Model: llama-3.3-70b
Total layers: 80
Vectors file: /workspace/llama-3.3-70b/capped/configs/multi_contrast_vectors.pt
Output directory: /workspace/llama-3.3-70b/capped/configs


In [32]:
# Load vectors
vectors = torch.load(vectors_file, weights_only=False)
print(f"Loaded {len(vectors)} vectors")
print(f"Sample vector: {vectors[0]['name']} at layer {vectors[0]['layer']}")

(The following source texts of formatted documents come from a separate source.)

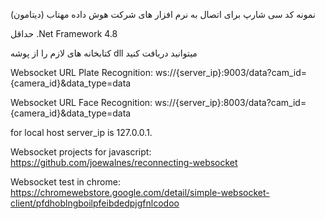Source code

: نمونه کد سی شارپ برای اتصال به نرم افزار های شرکت هوش داده مهتاب (دیتامون)

حداقل .Net Framework 4.8

کتابخانه های لازم را از پوشه dll میتوانید دریافت کنید

Websocket URL Plate Recognition: ws://{server_ip}:9003/data?cam_id={camera_id}&data_type=data

Websocket URL Face Recognition: ws://{server_ip}:8003/data?cam_id={camera_id}&data_type=data

for local host server_ip is 127.0.0.1.

Websocket projects for javascript: https://github.com/joewalnes/reconnecting-websocket

Websocket test in chrome: https://chromewebstore.google.com/detail/simple-websocket-client/pfdhoblngboilpfeibdedpjgfnlcodoo
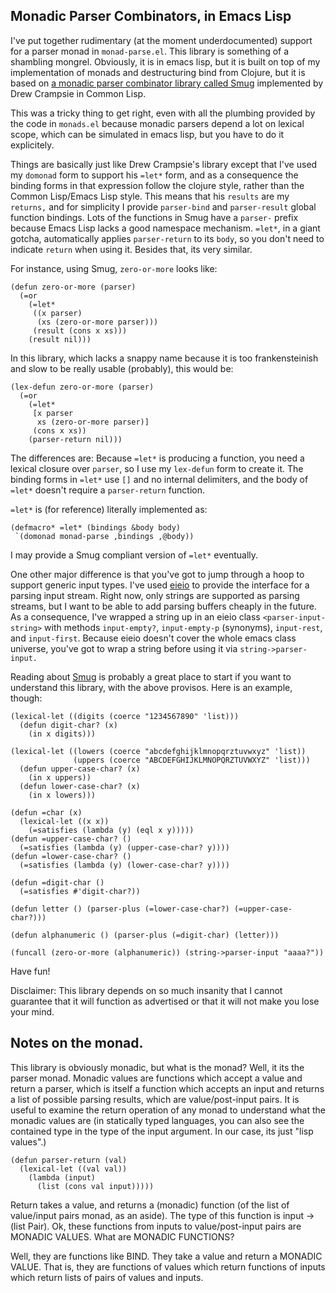 Monadic Parser Combinators, in Emacs Lisp
-----------------------------------------

I've put together rudimentary (at the moment underdocumented) support
for a parser monad in `monad-parse.el`.  This library is something of
a shambling mongrel.  Obviously, it is in emacs lisp, but it is built
on top of my implementation of monads and destructuring bind from
Clojure, but it is based on [a monadic parser combinator
library called Smug](http://common-lisp.net/~dcrampsie/smug.html) implemented by
Drew Crampsie in Common Lisp.

This was a tricky thing to get right, even with all the plumbing
provided by the code in `monads.el` because monadic parsers depend a
lot on lexical scope, which can be simulated in emacs lisp, but you
have to do it explicitely.  

Things are basically just like Drew Crampsie's library except that
I've used my `domonad` form to support his `=let*` form, and as a
consequence the binding forms in that expression follow the clojure
style, rather than the Common Lisp/Emacs Lisp style.  This means that
his `results` are my `returns,` and for simplicity I provide
`parser-bind` and `parser-result` global function bindings.  Lots of
the functions in Smug have a `parser-` prefix because Emacs Lisp lacks
a good namespace mechanism.  `=let*`, in a giant gotcha, automatically
applies `parser-return` to its `body`, so you don't need to indicate
`return` when using it.  Besides that, its very similar.

For instance, using Smug, `zero-or-more` looks like:

    (defun zero-or-more (parser) 
      (=or 
        (=let* 
         ((x parser) 
          (xs (zero-or-more parser))) 
         (result (cons x xs))) 
        (result nil))) 

In this library, which lacks a snappy name because it is too
frankensteinish and slow to be really usable (probably), this would
be:

    (lex-defun zero-or-more (parser) 
      (=or 
        (=let* 
         [x parser
          xs (zero-or-more parser)]
         (cons x xs))
        (parser-return nil)))

The differences are: Because `=let*` is producing a function, you need
a lexical closure over `parser`, so I use my `lex-defun` form to
create it.  The binding forms in `=let*` use `[]` and no internal
delimiters, and the body of `=let*` doesn't require a `parser-return` function.

`=let*` is (for reference) literally implemented as:

    (defmacro* =let* (bindings &body body)
     `(domonad monad-parse ,bindings ,@body))

I may provide a Smug compliant version of `=let*` eventually.

One other major difference is that you've got to jump through a hoop
to support generic input types.  I've used
[eieio](http://cedet.sourceforge.net/eieio.shtml) to provide the
interface for a parsing input stream.  Right now, only strings are
supported as parsing streams, but I want to be able to add parsing buffers
cheaply in the future.  As a consequence, I've wrapped a string up in
an eieio class `<parser-input-string>` with methods `input-empty?`,
`input-empty-p` (synonyms), `input-rest`, and `input-first`.  Because
eieio doesn't cover the whole emacs class universe, you've got to wrap
a string before using it via `string->parser-input.`

Reading about [Smug](http://common-lisp.net/~dcrampsie/smug.html) is
probably a great place to start if you want to understand this
library, with the above provisos.  Here is an example, though:

    (lexical-let ((digits (coerce "1234567890" 'list)))
      (defun digit-char? (x)
        (in x digits)))

    (lexical-let ((lowers (coerce "abcdefghijklmnopqrztuvwxyz" 'list))
                  (uppers (coerce "ABCDEFGHIJKLMNOPQRZTUVWXYZ" 'list)))
      (defun upper-case-char? (x)
        (in x uppers))
      (defun lower-case-char? (x)
        (in x lowers)))

    (defun =char (x)
      (lexical-let ((x x))
        (=satisfies (lambda (y) (eql x y)))))
    (defun =upper-case-char? ()
      (=satisfies (lambda (y) (upper-case-char? y))))
    (defun =lower-case-char? ()
      (=satisfies (lambda (y) (lower-case-char? y))))

    (defun =digit-char ()
      (=satisfies #'digit-char?))

    (defun letter () (parser-plus (=lower-case-char?) (=upper-case-char?)))

    (defun alphanumeric () (parser-plus (=digit-char) (letter)))

    (funcall (zero-or-more (alphanumeric)) (string->parser-input "aaaa?"))


Have fun!

Disclaimer: This library depends on so much insanity that I cannot
guarantee that it will function as advertised or that it will not
make you lose your mind.

Notes on the monad.
-------------------

This library is obviously monadic, but what is the monad?  Well, it
its the parser monad.  Monadic values are functions which accept a
value and return a parser, which is itself a function which accepts an
input and returns a list of possible parsing results, which are
value/post-input pairs.  It is useful to examine the return operation
of any monad to understand what the monadic values are (in statically
typed languages, you can also see the contained type in the type of
the input argument.  In our case, its just "lisp values".)

    (defun parser-return (val)
      (lexical-let ((val val))
        (lambda (input) 
          (list (cons val input)))))

Return takes a value, and returns a (monadic) function (of the list of
value/input pairs monad, as an aside).  The type of this function is
input -> (list Pair).  Ok, these functions from inputs to
value/post-input pairs are MONADIC VALUES.  What are MONADIC
FUNCTIONS?

Well, they are functions like BIND.  They take a value and return a
MONADIC VALUE.  That is, they are functions of values which return
functions of inputs which return lists of pairs of values and inputs.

# Create vectors dictionary for config
vectors_dict = {}
for vec in vectors:
    vectors_dict[vec['name']] = {
        'vector': vec['vector'],
        'layer': vec['layer']
    }

print(f"Created vectors dictionary with {len(vectors_dict)} entries")

Loaded 80 vectors
Sample vector: layer_0/contrast_role_pos3_default1 at layer 0
Created vectors dictionary with 80 entries


## Helper Functions

In [33]:
def bin_scores(df):
    """
    Add a score_bin column to the dataframe that bins scores consistently:
    - Bin 0: Role score 0, Trait 0-25, Default (all)
    - Bin 1: Role score 1, Trait 25-50
    - Bin 2: Role score 2, Trait 50-75
    - Bin 3: Role score 3, Trait 75-100
    """
    df = df.copy()
    
    # Handle REFUSAL and null scores
    df['score'] = df['score'].replace('REFUSAL', 0)
    df['score'] = df['score'].fillna(-1)
    df['score'] = df['score'].astype(int)
    
    # Create binned score column
    def bin_score(row):
        if row['type'] == 'role':
            return row['score']
        elif row['type'] == 'trait':
            if row['score'] < 25:
                return 0
            elif row['score'] < 50:
                return 1
            elif row['score'] < 75:
                return 2
            else:
                return 3
        else:  # default
            return 0
    
    df['score_bin'] = df.apply(bin_score, axis=1)
    return df


def build_experiments(percentile_df, percentiles, layer_selections, vectors_dict):
    """
    Build experiments from percentile DataFrame.
    
    Args:
        percentile_df: DataFrame with columns ['layer', 'vector_name', 'p1', 'p25', 'p50', 'p75']
        percentiles: List of percentile values [0.01, 0.25, 0.50, 0.75]
        layer_selections: Dict mapping layer range string to list of layer indices
        vectors_dict: Dictionary of all vectors
    
    Returns:
        List of experiment dictionaries
    """
    # Map percentile values to column names
    percentile_to_col = {
        0.01: 'p1',
        0.25: 'p25',
        0.50: 'p50',
        0.75: 'p75'
    }
    
    experiments = []
    
    for layer_range_str, layer_list in layer_selections.items():
        for percentile in percentiles:
            exp_id = f"layers_{layer_range_str}-p{percentile}"
            col_name = percentile_to_col[percentile]
            
            # Filter vectors in this layer range
            vectors_in_range = percentile_df[percentile_df['layer'].isin(layer_list)]
            
            # Create interventions
            interventions = []
            for _, row in vectors_in_range.iterrows():
                interventions.append({
                    'vector': row['vector_name'],
                    'cap': float(row[col_name])
                })
            
            experiments.append({
                'id': exp_id,
                'interventions': interventions
            })
    
    return experiments

## Section 1: Role/Trait Config

In [34]:
# Load role/trait projection data
role_file = f"{base_dir}/capped/projections/roles_projections.jsonl"
trait_file = f"{base_dir}/capped/projections/traits_projections.jsonl"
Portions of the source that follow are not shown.